Наконец, Мюллер сбил бумаги со списками в аккуратную стопку и положил ее перед собой. Взгляд его карих глаз замер на ней, губы сжались в сухую, тонкую линию. От множества выкуренных за день сигарет у него заметно шумело в ушах, но он, не задумываясь, распечатал новую пачку «Оберста». Короткие сигареты с фильтром были набиты первоклассным трубочным табаком и выпускались для солдат вермахта. Их можно было купить за три пфеннига, и Мюллер, всю жизнь педантично живущий единственно только на свою зарплату, даже не отказавшийся от продовольственных карточек, привык к ним и предпочитал любым другим, несмотря на то что многие его коллеги курили дорогие, престижные марки: Шелленберг, например, признавал только английский табак, который ему доставляли контрабандным способом.

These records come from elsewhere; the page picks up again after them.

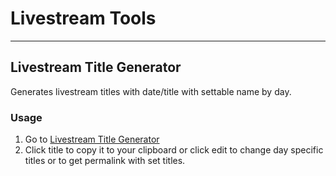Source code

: # Livestream Tools
---

## Livestream Title Generator
Generates livestream titles with date/title with settable name by day.

### Usage
1. Go to [Livestream Title Generator](https://vicholz.github.io/viewhtml.html#https://raw.githubusercontent.com/vicholz/livestream_tools/main/stream_title_generator.html)
2. Click title to copy it to your clipboard or click edit to change day specific titles or to get permalink with set titles.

Губами Мюллер вытянул сигарету из пачки и щелкнул старой австрийской зажигалкой IMCO, за безотказность прозванной «Вдовушкой». Она верой и правдой служила ему с тех пор, как он, восемнадцатилетний летчик, на своем «Альбатросе» в одиночку совершил налет на Париж. Прошло двадцать лет, а «Вдовушка» работала, как часы.
Мюллер нажал кнопку коммутатора.
— Бригитта, — сказал он, — попросите ко мне Шольца и Вильдганса. Сейчас.
— Слушаюсь, группенфюрер.
Он ни секунды не сомневался в том, что все, кто может ему понадобиться в столь поздний час, находятся на своих рабочих местах. Об этом сообщалось заранее. Сам Мюллер практически не покидал кабинета и даже еду заказывал в ближайшей таверне. Бывало, жена и дети не видели его по три недели. Несколько чаще он встречался со своей любовницей Анной Швааб, но тоже весьма эпизодически. Тому было немало причин, главная из которых заключалась в том, что Мюллер был грандиозным полицейским функционером и зацикленным бюрократом с замашками тирана, помешанным на своей работе.
По внешнему виду Шольц был сильно изможден: серая кожа, воспаленные глаза.
— Хайль Гитлер! — вскинул он руку в нацистском приветствии.
— Сервус[6], Кристиан, — вяло отреагировал Мюллер. — Проходи, садись.
Шольц сел сперва в кресло, затем пересел на стул поближе к столу шефа. Мюллер предложил ему сигарету, но он отказался:
— У вас здесь так накурено, Генрих, что и сигарета не нужна (знакомство со времен совместной работы в политической полиции Баварии позволяло ему называть сорокатрехлетнего Мюллера по имени, но с учетом субординации и разницы в возрасте — на «вы»).
— Да-да, — устало согласился Мюллер, — надо проветрить. Выпьешь?
— Если я выпью, то засну прямо на этом стуле. — Шольц попытался усмехнуться, но получилось криво. — Однако меня нисколько не смутит, если выпьете вы.
— У нас в Мюнхене говорят: только свинья пьет в одиночку, — проворчал Мюллер. — Ладно, оставим это. — Он нагнулся к коммутатору: — Бригитта, я же просил сюда Вильдганса.
— Я ему сообщила, группенфюрер. Он идет.
Мюллер отложил сигарету, помассировал пальцами виски и сказал, глядя в упор на Шольца:
— К утру подготовь, пожалуйста, отчет по поводу произошедшего в Панкове.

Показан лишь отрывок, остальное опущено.